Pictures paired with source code
::::
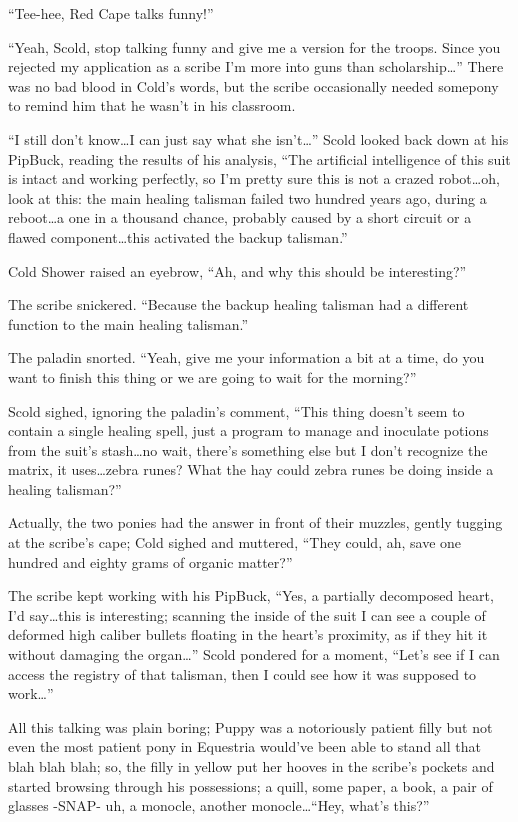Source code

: ``Tee-hee, Red Cape talks funny!''

``Yeah, Scold, stop talking funny and give me a version for the troops. Since you rejected my application as a scribe I'm more into guns than scholarship\dots'' There was no bad blood in Cold's words, but the scribe occasionally needed somepony to remind him that he wasn't in his classroom.

``I still don't know\dots I can just say what she isn't\dots'' Scold looked back down at his PipBuck, reading the results of his analysis, ``The artificial intelligence of this suit is intact and working perfectly, so I'm pretty sure this is not a crazed robot\dots oh, look at this: the main healing talisman failed two hundred years ago, during a reboot\dots a one in a thousand chance, probably caused by a short circuit or a flawed component\dots this activated the backup talisman.''

Cold Shower raised an eyebrow, ``Ah, and why this should be interesting?''

The scribe snickered. ``Because the backup healing talisman had a different function to the main healing talisman.''

The paladin snorted. ``Yeah, give me your information a bit at a time, do you want to finish this thing or we are going to wait for the morning?''

Scold sighed, ignoring the paladin's comment, ``This thing doesn't seem to contain a single healing spell, just a program to manage and inoculate potions from the suit's stash\dots no wait, there's something else but I don't recognize the matrix, it uses\dots zebra runes? What the hay could zebra runes be doing inside a healing talisman?''

Actually, the two ponies had the answer in front of their muzzles, gently tugging at the scribe's cape; Cold sighed and muttered, ``They could, ah, save one hundred and eighty grams of organic matter?''

The scribe kept working with his PipBuck, ``Yes, a partially decomposed heart, I'd say\dots this is interesting; scanning the inside of the suit I can see a couple of deformed high caliber bullets floating in the heart's proximity, as if they hit it without damaging the organ\dots'' Scold pondered for a moment, ``Let's see if I can access the registry of that talisman, then I could see how it was supposed to work\dots''

All this talking was plain boring; Puppy was a notoriously patient filly but not even the most patient pony in Equestria would've been able to stand all that blah blah blah; so, the filly in yellow put her hooves in the scribe's pockets and started browsing through his possessions; a quill, some paper, a book, a pair of glasses -SNAP- uh, a monocle, another monocle\dots ``Hey, what's this?''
::::
*DIRECTIONS FOR THIS TASK*
Write out exactly the lines between the start of the data and the line with "in his classroom.", including both, but none of the pictures.

*RESPONSE TO THIS TASK*
Source code

: ``Tee-hee, Red Cape talks funny!''

``Yeah, Scold, stop talking funny and give me a version for the troops. Since you rejected my application as a scribe I'm more into guns than scholarship\dots'' There was no bad blood in Cold's words, but the scribe occasionally needed somepony to remind him that he wasn't in his classroom.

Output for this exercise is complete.